Green bonds: On track to grow in 2021

By Henry Mason, ESG Research AssociateCalvert Research and Management,

and Brian S. Ellis, CFA, Calvert Fixed Income Portfolio Manager

 of  Calvert Funds

This is the first of a two-part series examining the green bond market. This blog looks at factors behind the recovery of green bonds following the COVID-19 pandemic in 2020 and the outlook for expanded growth in 2021 as sovereign issuance climbs.

Boston – The green finance market, similar to almost every other aspect of 2020, was shaped by the COVID-19 pandemic. In the first half of the year, alternative forms of sustainable finance flourished as both governments and corporations sought to combat the effects of the pandemic with social and sustainability offerings. Notably, $75 billion of debt with a “pandemic” label was issued in the first half of 2020.1

Although the impact of COVID can be seen in the growth of social debt versus other sustainable debt categories in 2020 (Figure 1), green bond issuance (debt issued by governments, banks, local governments and corporations to finance climate change and other environmental solutions) also experienced a steady recovery as 2020 progressed.2

Figure 1: Sustainable debt issuance climbs in 2020

2021 projected growth

According to data from ING, the third quarter (Q3) of 2020 marked the highest recorded level of green bond issuance for any previous Q3, and continued growth led to cumulative global issuance of $1 trillion by mid-December. Use-of-proceeds remains the most common form of green bonds issued, comprising 87% of all issuance since first offered by the World Bank in 2008. In 2020, use-of-proceeds bonds, which finance projects related to energy, transport, building and water, among others, accounted for 84% of total green bond issuance.
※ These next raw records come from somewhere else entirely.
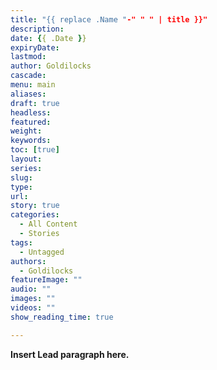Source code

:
 ```yaml
---
title: "{{ replace .Name "-" " " | title }}"
description: 
date: {{ .Date }}
expiryDate:
lastmod: 
author: Goldilocks
cascade:
menu: main
aliases:
draft: true
headless:
featured:
weight:
keywords:
toc: [true]
layout:
series:
slug:
type:
url:
story: true
categories:
  - All Content
  - Stories
tags:
  - Untagged
authors:
  - Goldilocks
featureImage: ""
audio: ""
images: ""
videos: ""
show_reading_time: true

---
```


**Insert Lead paragraph here.**
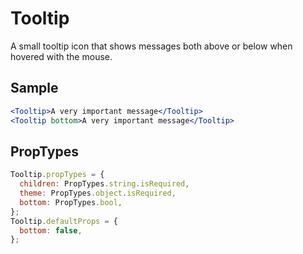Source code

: # Tooltip
A small tooltip icon that shows messages both above or below when hovered with the mouse.

## Sample

```jsx　
<Tooltip>A very important message</Tooltip>
<Tooltip bottom>A very important message</Tooltip>
```

## PropTypes

```jsx
Tooltip.propTypes = {
  children: PropTypes.string.isRequired,
  theme: PropTypes.object.isRequired,
  bottom: PropTypes.bool,
};
Tooltip.defaultProps = {
  bottom: false,
};
```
Despite early concerns about a potential shortfall in 2020 issuance, $223 billion of green bonds was brought to market by mid-December, with the yearly total set to fall just shy of the market’s 2019 high-water mark of $255 billion. Looking ahead in 2021, many analysts project the strong recovery in green bond issuance to continue — estimates range from $300 billion to nearly $500 billion.3

So, what are the catalysts behind this growth and recovery? Early in 2020, the growth story revolved around corporate issuers, both financial and nonfinancial, which had replaced early green finance leaders, such as development banks. As corporate issuance of green bonds slowed, in part due to COVID, other issuers such as government-backed entities grew their market share.

Figure 2: Issuers of green bond debt, 2013-2020

Later in 2020, sovereign issuers that had previously concentrated their efforts on pandemic recovery began to shift their attention back toward environmental impact. Germany and Sweden alone issued a combined $9.4 billion USD of green bonds over the span of a single week in September. By the end of 2020, the list of sovereign green issuers grew to 17.

Sovereigns set to grow market in 2021

State-level and other international support for the green market is expected to grow further in the coming months, with the UK, Canada, Spain — and potentially up to 11 other sovereigns — set to issue inaugural green bonds in 2021. Most significantly, the European Union (EU) announced in September that it will sell 225 billion euros ($267 billion) of green bonds as part of its pandemic recovery fund, making up about 30% of the EU’s €750 billion rescue package.4

Bottom line: In sum, the green bond market has grown to levels not many would have imagined at the beginning of this decade. In our view, this trend will likely continue as global demand grows for debt that supports environmental and other sustainability-focused projects.

  1. Climate Bonds Initiative (CBI) Green Bond Market Summary H1 2020, August 2020. To be classified as “green” by the CBI, 100% of a bond’s net proceeds must be dedicated to financing or refinancing “green” assets including renewable energy, low-carbon transport, low-carbon buildings, sustainable water and waste management, sustainable land use and climate change adaptation measures such as flood defenses.
  2. RBC Capital Markets Sustainable Debt Newsletter, November 2020.
  3. Bloomberg, “Sustainable finance debt to top $1 trillion in 2021, SEB says” by Frances Schwartzkopff, December 10, 2020.
  4. Bloomberg, “EU plans to sell $225 billion euros of green bonds for stimulus” by John Ainger and Lyubov Pronina, September 16, 2020.

The value of investments may increase or decrease in response to economic, and financial events (whether real, expected or perceived) in the US and global markets. Investments in income securities may be affected by changes in the creditworthiness of the issuer and are subject to the risk of nonpayment of principal and interest. The value of debt securities also may decline because of real or perceived concerns about the issuer’s ability to make principal and interest payments. As interest rates rise, the value of certain income investments is likely to decline.